Data Platform Observability @ Intuit [6:30 - 7:30pm]
Can you fly a plane without an instrumentation panel for speed, altitude, etc. With the growing plethora of data technologies, there is a need for an instrumentation panel for data platforms to track quality, timeliness, change management, cost, etc. Observability focusses on providing highly granular insights into the behavior of systems along with rich context. In this session, we cover 4 lightning talks (15 mins each) on different aspects of observability.
1. Change alerting for Aurora MySQL with lineage integration
Source database schema changes can have a significant impact on downstream data ingestion, reporting and analytics. This talk covers automated change alerting by capturing database schema changes from AWS Aurora MySQL, analyzing the source table lineage for impact and proactive alerting to respective data teams before changes go into effect.
2. Multi-cluster EMR Observability
In contrast to single cluster on-premise Hadoop deployments, the best practice for AWS EMR is deploying multiple clusters serving different use-cases. How do you operationalize and monitor 10s of clusters? This talk covers E2E visibility and alerting across EMR clusters.
3. CostBuddy: Where are the dollars going?
As organizations move to the cloud, budgeting, tracking, and optimizing dollar spending in the cloud is becoming a critical capability. The topic of cost observability often gets little attention. This talk will describe our challenges with cost accountability and budgeting as we transitioned to operate the Data 100% in the cloud and the CostBuddy tool that we have developed for cost observability.
4. Raw Data & Metric Observability
In a data driven world, quality of data and insights is extremely important. Decisions based on bad data can significantly impact business and customer confidence. This talk covers how we are using ML algorithms and detect anomalies in data quality and business metrics. The alerting proactively prevents consumption of bad data/insights for decision making.
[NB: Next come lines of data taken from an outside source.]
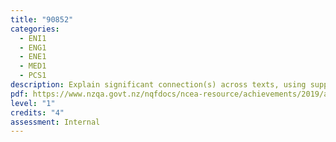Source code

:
 ```yaml
---
title: "90852"
categories:
  - ENI1
  - ENG1
  - ENE1
  - MED1
  - PCS1
description: Explain significant connection(s) across texts, using supporting evidence
pdf: https://www.nzqa.govt.nz/nqfdocs/ncea-resource/achievements/2019/as90852.pdf
level: "1"
credits: "4"
assessment: Internal
---
```

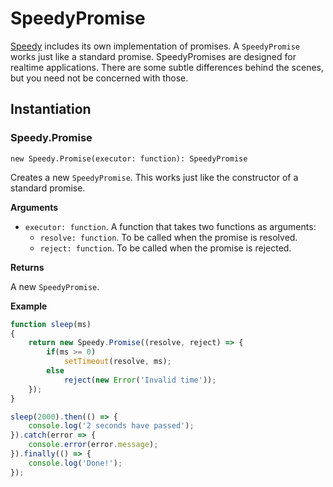 # SpeedyPromise

[Speedy](speedy.md) includes its own implementation of promises. A `SpeedyPromise` works just like a standard promise. SpeedyPromises are designed for realtime applications. There are some subtle differences behind the scenes, but you need not be concerned with those.

## Instantiation

### Speedy.Promise

`new Speedy.Promise(executor: function): SpeedyPromise`

Creates a new `SpeedyPromise`. This works just like the constructor of a standard promise.

**Arguments**

* `executor: function`. A function that takes two functions as arguments:
    * `resolve: function`. To be called when the promise is resolved.
    * `reject: function`. To be called when the promise is rejected.

**Returns**

A new `SpeedyPromise`.

**Example**

```js
function sleep(ms)
{
    return new Speedy.Promise((resolve, reject) => {
        if(ms >= 0)
            setTimeout(resolve, ms);
        else
            reject(new Error('Invalid time'));
    });
}

sleep(2000).then(() => {
    console.log('2 seconds have passed');
}).catch(error => {
    console.error(error.message);
}).finally(() => {
    console.log('Done!');
});
```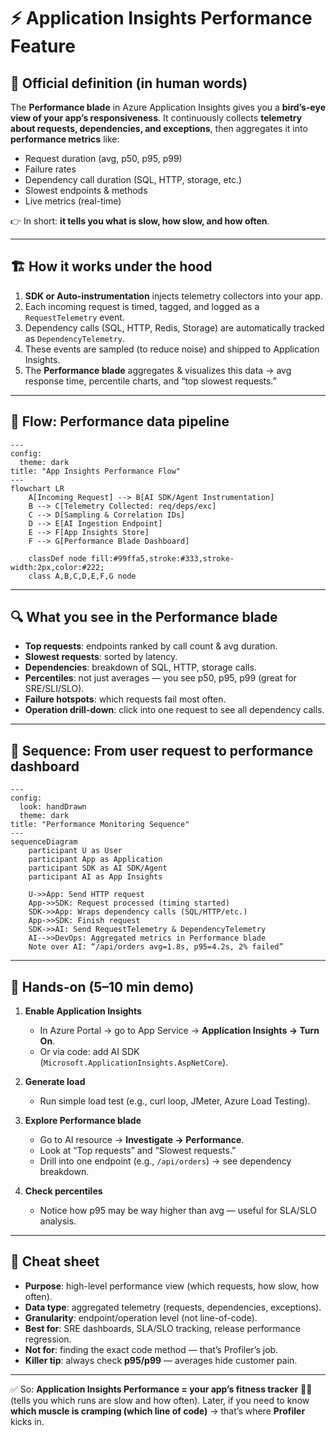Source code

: # ⚡ Application Insights Performance Feature

## 📖 Official definition (in human words)

The **Performance blade** in Azure Application Insights gives you a **bird’s-eye view of your app’s responsiveness**.
It continuously collects **telemetry about requests, dependencies, and exceptions**, then aggregates it into **performance metrics** like:

- Request duration (avg, p50, p95, p99)
- Failure rates
- Dependency call duration (SQL, HTTP, storage, etc.)
- Slowest endpoints & methods
- Live metrics (real-time)

👉 In short: **it tells you what is slow, how slow, and how often**.

---

## 🏗️ How it works under the hood

1. **SDK or Auto-instrumentation** injects telemetry collectors into your app.
2. Each incoming request is timed, tagged, and logged as a `RequestTelemetry` event.
3. Dependency calls (SQL, HTTP, Redis, Storage) are automatically tracked as `DependencyTelemetry`.
4. These events are sampled (to reduce noise) and shipped to Application Insights.
5. The **Performance blade** aggregates & visualizes this data → avg response time, percentile charts, and “top slowest requests.”

---

## 🧭 Flow: Performance data pipeline

```mermaid
---
config:
  theme: dark
title: "App Insights Performance Flow"
---
flowchart LR
    A[Incoming Request] --> B[AI SDK/Agent Instrumentation]
    B --> C[Telemetry Collected: req/deps/exc]
    C --> D[Sampling & Correlation IDs]
    D --> E[AI Ingestion Endpoint]
    E --> F[App Insights Store]
    F --> G[Performance Blade Dashboard]

    classDef node fill:#99ffa5,stroke:#333,stroke-width:2px,color:#222;
    class A,B,C,D,E,F,G node
```

---

## 🔍 What you see in the Performance blade

- **Top requests**: endpoints ranked by call count & avg duration.
- **Slowest requests**: sorted by latency.
- **Dependencies**: breakdown of SQL, HTTP, storage calls.
- **Percentiles**: not just averages — you see p50, p95, p99 (great for SRE/SLI/SLO).
- **Failure hotspots**: which requests fail most often.
- **Operation drill-down**: click into one request to see all dependency calls.

---

## 📜 Sequence: From user request to performance dashboard

```mermaid
---
config:
  look: handDrawn
  theme: dark
title: "Performance Monitoring Sequence"
---
sequenceDiagram
    participant U as User
    participant App as Application
    participant SDK as AI SDK/Agent
    participant AI as App Insights

    U->>App: Send HTTP request
    App->>SDK: Request processed (timing started)
    SDK->>App: Wraps dependency calls (SQL/HTTP/etc.)
    App->>SDK: Finish request
    SDK->>AI: Send RequestTelemetry & DependencyTelemetry
    AI-->>DevOps: Aggregated metrics in Performance blade
    Note over AI: “/api/orders avg=1.8s, p95=4.2s, 2% failed”
```

---

## 🧪 Hands-on (5–10 min demo)

1. **Enable Application Insights**

   - In Azure Portal → go to App Service → **Application Insights → Turn On**.
   - Or via code: add AI SDK (`Microsoft.ApplicationInsights.AspNetCore`).

2. **Generate load**

   - Run simple load test (e.g., curl loop, JMeter, Azure Load Testing).

3. **Explore Performance blade**

   - Go to AI resource → **Investigate → Performance**.
   - Look at “Top requests” and “Slowest requests.”
   - Drill into one endpoint (e.g., `/api/orders`) → see dependency breakdown.

4. **Check percentiles**

   - Notice how p95 may be way higher than avg — useful for SLA/SLO analysis.

---

## 🧠 Cheat sheet

- **Purpose**: high-level performance view (which requests, how slow, how often).
- **Data type**: aggregated telemetry (requests, dependencies, exceptions).
- **Granularity**: endpoint/operation level (not line-of-code).
- **Best for**: SRE dashboards, SLA/SLO tracking, release performance regression.
- **Not for**: finding the exact code method — that’s Profiler’s job.
- **Killer tip**: always check **p95/p99** — averages hide customer pain.

---

✅ So: **Application Insights Performance = your app’s fitness tracker** 🏃‍♂️ (tells you which runs are slow and how often).
Later, if you need to know **which muscle is cramping (which line of code)** → that’s where **Profiler** kicks in.
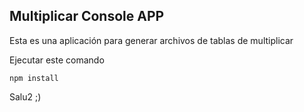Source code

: ## Multiplicar Console APP

Esta es una aplicación para generar archivos de tablas de multiplicar

Ejecutar este comando

```
npm install
```

Salu2 ;)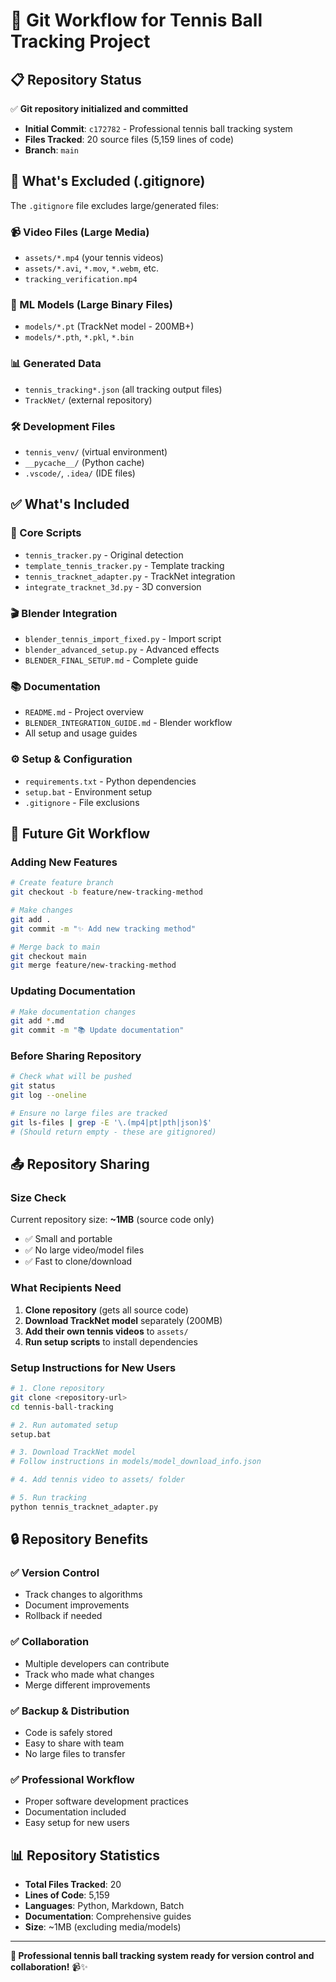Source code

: # 🎾 Git Workflow for Tennis Ball Tracking Project

## 📋 Repository Status

✅ **Git repository initialized and committed**

- **Initial Commit**: `c172782` - Professional tennis ball tracking system
- **Files Tracked**: 20 source files (5,159 lines of code)
- **Branch**: `main`

## 🚫 What's Excluded (.gitignore)

The `.gitignore` file excludes large/generated files:

### 📹 Video Files (Large Media)
- `assets/*.mp4` (your tennis videos)
- `assets/*.avi`, `*.mov`, `*.webm`, etc.
- `tracking_verification.mp4`

### 🤖 ML Models (Large Binary Files)
- `models/*.pt` (TrackNet model - 200MB+)
- `models/*.pth`, `*.pkl`, `*.bin`

### 📊 Generated Data
- `tennis_tracking*.json` (all tracking output files)
- `TrackNet/` (external repository)

### 🛠️ Development Files
- `tennis_venv/` (virtual environment)
- `__pycache__/` (Python cache)
- `.vscode/`, `.idea/` (IDE files)

## ✅ What's Included

### 🔧 Core Scripts
- `tennis_tracker.py` - Original detection
- `template_tennis_tracker.py` - Template tracking
- `tennis_tracknet_adapter.py` - TrackNet integration
- `integrate_tracknet_3d.py` - 3D conversion

### 🎬 Blender Integration
- `blender_tennis_import_fixed.py` - Import script
- `blender_advanced_setup.py` - Advanced effects
- `BLENDER_FINAL_SETUP.md` - Complete guide

### 📚 Documentation
- `README.md` - Project overview
- `BLENDER_INTEGRATION_GUIDE.md` - Blender workflow
- All setup and usage guides

### ⚙️ Setup & Configuration
- `requirements.txt` - Python dependencies
- `setup.bat` - Environment setup
- `.gitignore` - File exclusions

## 🔄 Future Git Workflow

### Adding New Features
```bash
# Create feature branch
git checkout -b feature/new-tracking-method

# Make changes
git add .
git commit -m "✨ Add new tracking method"

# Merge back to main
git checkout main
git merge feature/new-tracking-method
```

### Updating Documentation
```bash
# Make documentation changes
git add *.md
git commit -m "📚 Update documentation"
```

### Before Sharing Repository
```bash
# Check what will be pushed
git status
git log --oneline

# Ensure no large files are tracked
git ls-files | grep -E '\.(mp4|pt|pth|json)$'
# (Should return empty - these are gitignored)
```

## 📤 Repository Sharing

### Size Check
Current repository size: **~1MB** (source code only)
- ✅ Small and portable
- ✅ No large video/model files
- ✅ Fast to clone/download

### What Recipients Need
1. **Clone repository** (gets all source code)
2. **Download TrackNet model** separately (200MB)
3. **Add their own tennis videos** to `assets/`
4. **Run setup scripts** to install dependencies

### Setup Instructions for New Users
```bash
# 1. Clone repository
git clone <repository-url>
cd tennis-ball-tracking

# 2. Run automated setup
setup.bat

# 3. Download TrackNet model
# Follow instructions in models/model_download_info.json

# 4. Add tennis video to assets/ folder

# 5. Run tracking
python tennis_tracknet_adapter.py
```

## 🔒 Repository Benefits

### ✅ Version Control
- Track changes to algorithms
- Document improvements
- Rollback if needed

### ✅ Collaboration
- Multiple developers can contribute
- Track who made what changes
- Merge different improvements

### ✅ Backup & Distribution
- Code is safely stored
- Easy to share with team
- No large files to transfer

### ✅ Professional Workflow
- Proper software development practices
- Documentation included
- Easy setup for new users

## 📊 Repository Statistics

- **Total Files Tracked**: 20
- **Lines of Code**: 5,159
- **Languages**: Python, Markdown, Batch
- **Documentation**: Comprehensive guides
- **Size**: ~1MB (excluding media/models)

---

**🎾 Professional tennis ball tracking system ready for version control and collaboration!** 📹✨

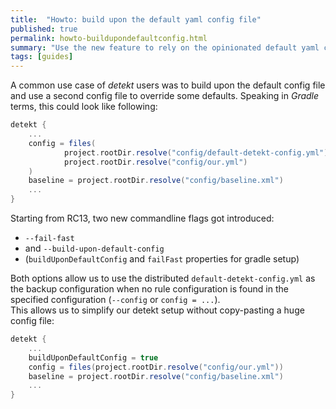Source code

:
 ```yaml
---
title:  "Howto: build upon the default yaml config file"
published: true
permalink: howto-buildupondefaultconfig.html
summary: "Use the new feature to rely on the opinionated default yaml configuration file."
tags: [guides]
---
```


A common use case of _detekt_ users was to build upon the default config file and use a second config file to override
some defaults.
Speaking in _Gradle_ terms, this could look like following:
```gradle
detekt {
    ...
    config = files(
            project.rootDir.resolve("config/default-detekt-config.yml"),
            project.rootDir.resolve("config/our.yml")
    )
    baseline = project.rootDir.resolve("config/baseline.xml")
    ...
}
```

Starting from RC13, two new commandline flags got introduced:
- `--fail-fast`
- and `--build-upon-default-config`
- (`buildUponDefaultConfig` and `failFast` properties for gradle setup)

Both options allow us to use the distributed `default-detekt-config.yml` as the backup configuration when
no rule configuration is found in the specified configuration (`--config` or `config = ...`).  
This allows us to simplify our detekt setup without copy-pasting a huge config file:
```gradle
detekt {
    ...
    buildUponDefaultConfig = true
    config = files(project.rootDir.resolve("config/our.yml"))
    baseline = project.rootDir.resolve("config/baseline.xml")
    ...
}
```
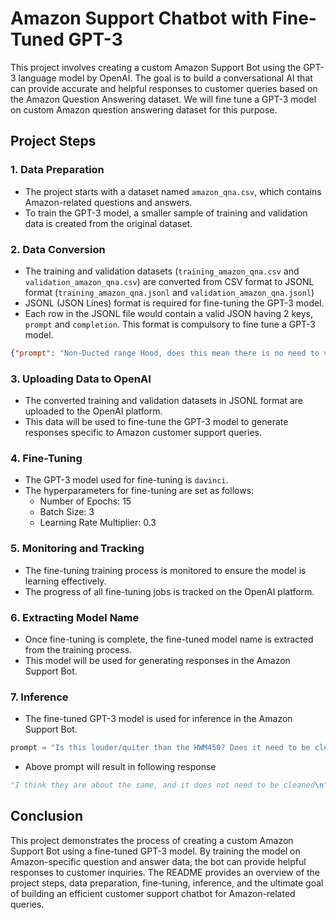 # Amazon Support Chatbot with Fine-Tuned GPT-3

This project involves creating a custom Amazon Support Bot using the GPT-3 language model by OpenAI. The goal is to build a conversational AI that can provide accurate and helpful responses to customer queries based on the Amazon Question Answering dataset. We will fine tune a GPT-3 model on custom Amazon question answering dataset for this purpose.

## Project Steps

### 1. Data Preparation

- The project starts with a dataset named `amazon_qna.csv`, which contains Amazon-related questions and answers.
- To train the GPT-3 model, a smaller sample of training and validation data is created from the original dataset.

### 2. Data Conversion

- The training and validation datasets (`training_amazon_qna.csv` and `validation_amazon_qna.csv`) are converted from CSV format to JSONL format (`training_amazon_qna.jsonl` and `validation_amazon_qna.jsonl`)
- JSONL (JSON Lines) format is required for fine-tuning the GPT-3 model.
- Each row in the JSONL file would contain a valid JSON having 2 keys, `prompt` and `completion`. This format is compulsory to fine tune a GPT-3 model.
```json
{"prompt": "Non-Ducted range Hood, does this mean there is no need to vent up thru the roof or out thru the wall? ->", "completion": "That's correct. The air flows through the filter on the underside and out through the three columns of vent slats you see on the front of the range hood. There is no connection to other vents or ducts in a wall or through the roof.\n"}
```


### 3. Uploading Data to OpenAI

- The converted training and validation datasets in JSONL format are uploaded to the OpenAI platform.
- This data will be used to fine-tune the GPT-3 model to generate responses specific to Amazon customer support queries.

### 4. Fine-Tuning

- The GPT-3 model used for fine-tuning is `davinci`.
- The hyperparameters for fine-tuning are set as follows:
  - Number of Epochs: 15
  - Batch Size: 3
  - Learning Rate Multiplier: 0.3

### 5. Monitoring and Tracking

- The fine-tuning training process is monitored to ensure the model is learning effectively.
- The progress of all fine-tuning jobs is tracked on the OpenAI platform.

### 6. Extracting Model Name

- Once fine-tuning is complete, the fine-tuned model name is extracted from the training process.
- This model will be used for generating responses in the Amazon Support Bot.

### 7. Inference

- The fine-tuned GPT-3 model is used for inference in the Amazon Support Bot.
```python
prompt = "Is this louder/quiter than the HWM450? Does it need to be cleaned more often? ->"
```
- Above prompt will result in following response
```python
"I think they are about the same, and it does not need to be cleaned\n"
```

## Conclusion

This project demonstrates the process of creating a custom Amazon Support Bot using a fine-tuned GPT-3 model. By training the model on Amazon-specific question and answer data, the bot can provide helpful responses to customer inquiries. The README provides an overview of the project steps, data preparation, fine-tuning, inference, and the ultimate goal of building an efficient customer support chatbot for Amazon-related queries.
How to Build Reliable Modern Data Pipelines Using AI and DataOps [7:30 - 8:00pm]

Organizations are building strategic data pipelines that generate insights from a mountain of internal and external data sources. For example, a Customer 360 data pipeline may combine customer data from
multiple business channels, including stores, online, social media, and third party demographic data.

Modern data pipelines have multiple components such as Kafka, Spark, NoSQL, RedShift, Kubernetes, each of which generates its own log files that contain thousands of non-correlated events. These pipelines are inherently complex and unfortunately fail for many reasons. Hunting for the root cause of a pipeline failure from messy, raw, and distributed logs is hard for performance experts, and a nightmare for
data operations teams tasked with managing application SLAs. This gets harder as the complexity, scale, and speed of modern data pipelines increase. In this talk, Prof. Shivnath Babu explains how to apply performance monitoring techniques and artificial intelligence to your data pipelines and supporting big data systems to keep your applications running reliably, in your own data center or in the public cloud. Topics covered include application auto-tuning, root-cause failures of distributed applications, SLA management for streaming data pipelines, and holistic cluster optimization.